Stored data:
▼

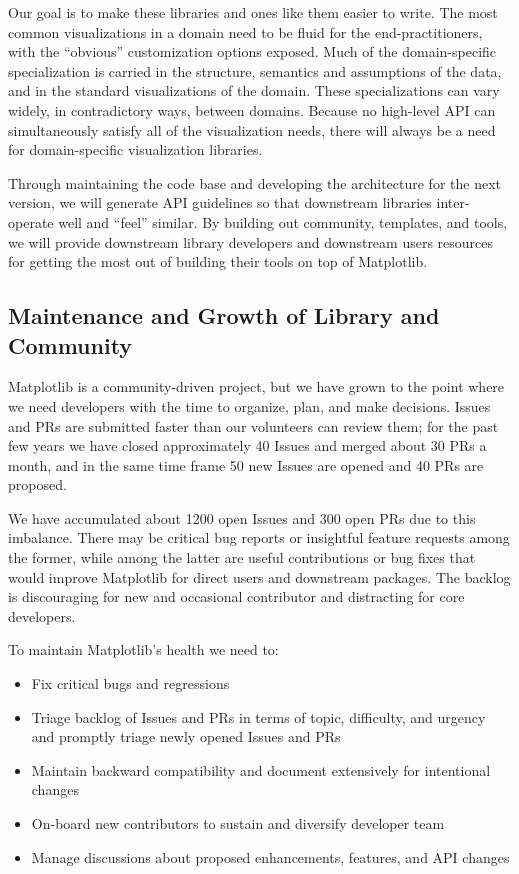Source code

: \documentclass[11pt,letterpaper]{article}  %
\begin{document}
Our goal is to make these libraries and ones like them easier to write.
The most common visualizations in a domain need to be fluid for the end-practitioners, with the ``obvious'' customization options exposed. Much of the domain-specific specialization is carried in the structure, semantics and assumptions of the data, and in the standard visualizations of the domain. These specializations can vary widely, in contradictory ways, between domains. Because no high-level API can simultaneously satisfy all of the visualization needs, there will always be a need for domain-specific visualization libraries.

Through maintaining the code base and developing the architecture for the next version, we will generate API guidelines so that downstream libraries inter-operate well and ``feel'' similar. By building out community, templates, and tools, we will provide downstream library developers and downstream users resources for getting the most out of building their tools on top of Matplotlib. 

\subsection{Maintenance and Growth of Library and Community}

Matplotlib is a community-driven project, but we have grown to the point where we need developers with the time to organize, plan, and make decisions. Issues and PRs are submitted faster than our volunteers can
review them; for the past few years we have closed approximately 40 Issues
and merged about 30 PRs a month, and in the same time frame 50 new Issues are opened and 40 PRs are proposed. 

We have accumulated about 1200 open Issues and 300 open PRs due to this imbalance. There may be critical bug reports or insightful feature requests among the former, while among the latter are useful contributions or bug fixes that would improve Matplotlib for direct users and downstream packages. The backlog is discouraging for new and occasional contributor and distracting for core developers.

To maintain Matplotlib's health we need to:
\begin{itemize}[noitemsep]
\item Fix critical bugs and regressions
\item Triage backlog of Issues and PRs in terms of
  topic, difficulty, and urgency and promptly triage newly
  opened Issues and PRs
\item Maintain backward compatibility and document extensively for intentional changes
\item On-board new contributors to sustain and diversify developer team
\item Manage discussions about proposed enhancements, features, and API changes
\end{itemize}
\end{document}
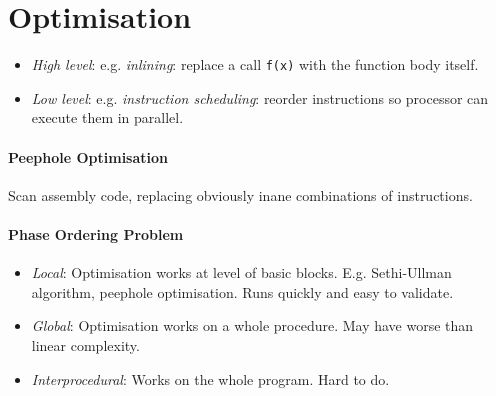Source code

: \documentclass[twocolumn,english]{article}
\begin{document}
\section{Optimisation}
\begin{itemize}
\item \emph{High level}: e.g. \emph{inlining}: replace a call \texttt{f(x)}
with the function body itself.
\item \emph{Low level}: e.g. \emph{instruction scheduling}: reorder instructions
so processor can execute them in parallel.
\end{itemize}

\paragraph{Peephole Optimisation}

Scan assembly code, replacing obviously inane combinations of instructions.

\paragraph{Phase Ordering Problem}
\begin{itemize}
\item \emph{Local}: Optimisation works at level of basic blocks. E.g. Sethi-Ullman
algorithm, peephole optimisation. Runs quickly and easy to validate.
\item \emph{Global}: Optimisation works on a whole procedure. May have worse
than linear complexity.
\item \emph{Interprocedural}: Works on the whole program. Hard to do.
\end{itemize}
\end{document}
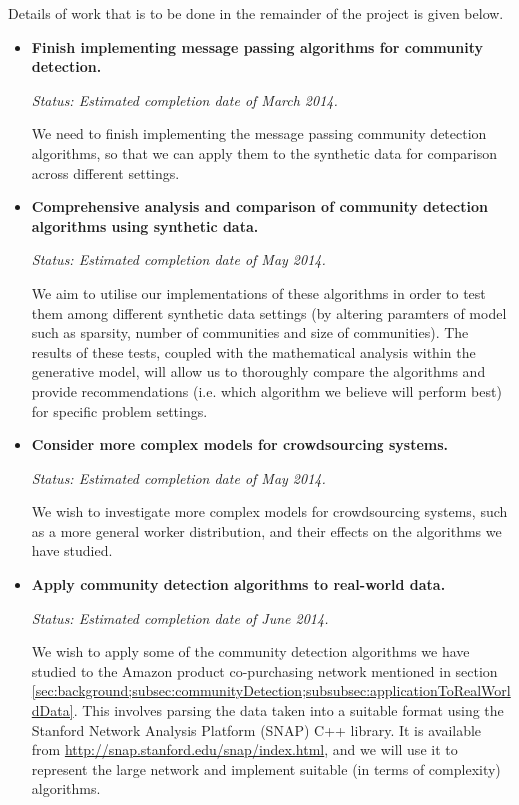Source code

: \documentclass[12pt]{article}
\numberwithin{equation}{section}
\begin{document}
Details of work that is to be done in the remainder of the project is given below.
\begin{itemize}
	\item \textbf{Finish implementing message passing algorithms for community detection.}

	\textit{Status: Estimated completion date of March 2014.}	

	We need to finish implementing the message passing community detection algorithms, so that we can apply them to the synthetic data for comparison across different settings.

	\item \textbf{Comprehensive analysis and comparison of community detection algorithms using synthetic data.}

	\textit{Status: Estimated completion date of May 2014.}	

	We aim to utilise our implementations of these algorithms in order to test them among different synthetic data settings (by altering paramters of model such as sparsity, number of communities and size of communities). The results of these tests, coupled with the mathematical analysis within the generative model, will allow us to thoroughly compare the algorithms and provide recommendations (i.e. which algorithm we believe will perform best) for specific problem settings.

	\item \textbf{Consider more complex models for crowdsourcing systems.}

	\textit{Status: Estimated completion date of May 2014.}	

	We wish to investigate more complex models for crowdsourcing systems, such as a more general worker distribution, and their effects on the algorithms we have studied.

	\item \textbf{Apply community detection algorithms to real-world data.}

	\textit{Status: Estimated completion date of June 2014.}	

	We wish to apply some of the community detection algorithms we have studied to the Amazon product co-purchasing network mentioned in section \ref{sec:background;subsec:communityDetection;subsubsec:applicationToRealWorldData}. This involves parsing the data taken into a suitable format using the Stanford Network Analysis Platform (SNAP) C++ library. It is available from \url{http://snap.stanford.edu/snap/index.html}, and we will use it to represent the large network and implement suitable (in terms of complexity) algorithms.
\end{itemize}
\end{document}
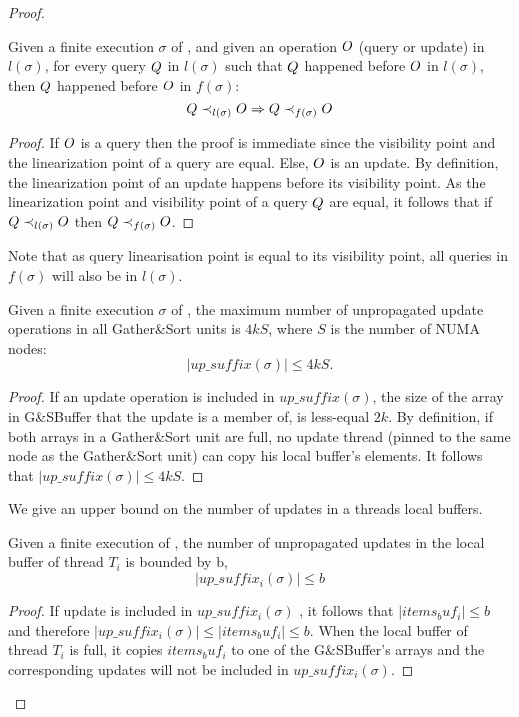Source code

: \begin{proof}
\begin{lemma}\label{Lem: op_order}
Given a finite execution $\sigma$ of \mysketch, and given an operation $\mathnormal{O}$ (query or update) in $l(\sigma)$, for every query $\mathnormal{Q}$ in $l(\sigma)$ such that $\mathnormal{Q}$ happened before $\mathnormal{O}$ in \(l(\sigma)\), then $\mathnormal{Q}$ happened before $\mathnormal{O}$ in \(f(\sigma)\):  \[\mathnormal{Q} \prec_{l(\sigma)}\mathnormal{O} \Rightarrow  \mathnormal{Q} \prec_{f(\sigma)} \mathnormal{O}\]
\end{lemma}
\begin{proof}
If $\mathnormal{O}$ is a query then the proof is immediate since the visibility point and the linearization point of a query are equal. Else, $\mathnormal{O}$ is an update. By definition, the linearization point of an update happens before its visibility point. As the linearization point and visibility point of a query $\mathnormal{Q}$ are equal, it follows that if \(\mathnormal{Q} \prec_{l(\sigma)} \mathnormal{O}\) then \(\mathnormal{Q} \prec_{f(\sigma)} \mathnormal{O}\).
\end{proof}

Note that as query linearisation point is equal to its visibility point, all queries in $f(\sigma)$ will also be in $l(\sigma)$. 

\begin{lemma}\label{Lem: GSBuffer_updates_num}
Given a finite execution $\sigma$ of \mysketch, the maximum number of unpropagated update operations in all Gather\&Sort units is \(4kS\), where $S$ is the number of NUMA nodes: \[|\mathit{up\_suffix}(\sigma)| \leq 4kS.\]
\end{lemma}
\begin{proof}
If an update operation is included in \(\mathit{up\_suffix}(\sigma)\), the size of the array in G\&SBuffer that the update is a member of, is less-equal $2k$. By definition, if both arrays in a Gather\&Sort unit are full, no update thread (pinned to the same node as the Gather\&Sort unit) can copy his local buffer's elements. It follows that \(|\mathit{up\_suffix}(\sigma)| \leq 4kS\).
\end{proof}

We give an upper bound on the number of updates in a threads local buffers.

\begin{lemma}\label{Lem: local_updates_num}
Given a finite execution \s of \mysketch, the number of unpropagated updates in the local buffer of thread \(T_i\) is bounded by b, \[|up\_suffix_i(\sigma)| \leq b\]
\end{lemma}
\begin{proof}
If update is included in \(up\_suffix_i(\sigma)\) , it follows that \(|items_buf_i| \leq b\) and therefore \(|up\_suffix_i(\sigma)| \leq |items_buf_i| \leq b \). When the local buffer of thread \(T_i\) is full, it copies \(items_buf_i\) to one of the G\&SBuffer's arrays and the corresponding updates will not be included in \(up\_suffix_i(\sigma)\).
\end{proof}


\end{proof}
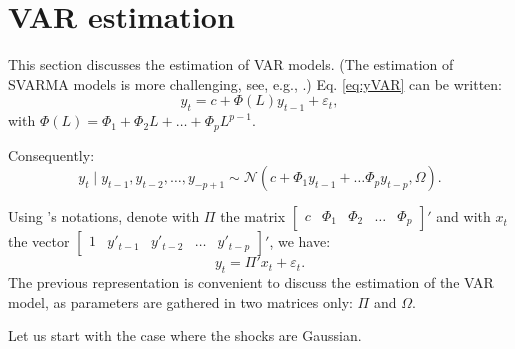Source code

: \documentclass[
  12pt,
]{book}
\theoremstyle{definition}
\theoremstyle{definition}
\theoremstyle{definition}
\theoremstyle{definition}
\theoremstyle{remark}
\begin{document}
\hypertarget{estimVAR}{%
\section{VAR estimation}\label{estimVAR}}

This section discusses the estimation of VAR models. (The estimation of SVARMA models is more challenging, see, e.g., \citet{Gourieroux_Monfort_Renne_2020}.) Eq. \eqref{eq:yVAR} can be written:
\[
y_{t}=c+\Phi(L)y_{t-1}+\varepsilon_{t},
\]
with \(\Phi(L) = \Phi_1 + \Phi_2 L + \dots + \Phi_p L^{p-1}\).

Consequently:
\[
y_{t}\mid y_{t-1},y_{t-2},\ldots,y_{-p+1}\sim \mathcal{N}(c+\Phi_{1}y_{t-1}+\ldots\Phi_{p}y_{t-p},\Omega).
\]

Using \citet{Hamilton_1994}'s notations, denote with \(\Pi\) the matrix \(\left[\begin{array}{ccccc} c & \Phi_{1} & \Phi_{2} & \ldots & \Phi_{p}\end{array}\right]'\) and with \(x_{t}\) the vector \(\left[\begin{array}{ccccc} 1 & y'_{t-1} & y'_{t-2} & \ldots & y'_{t-p}\end{array}\right]'\), we have:
\begin{equation}
y_{t}= \Pi'x_{t} + \varepsilon_{t}. \label{eq:PIVAR}
\end{equation}
The previous representation is convenient to discuss the estimation of the VAR model, as parameters are gathered in two matrices only: \(\Pi\) and \(\Omega\).

Let us start with the case where the shocks are Gaussian.
\end{document}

▲

What is the number of lines in the entries that include the string "visibility"? Reply with that number alone.

- FINISHED TASK -
2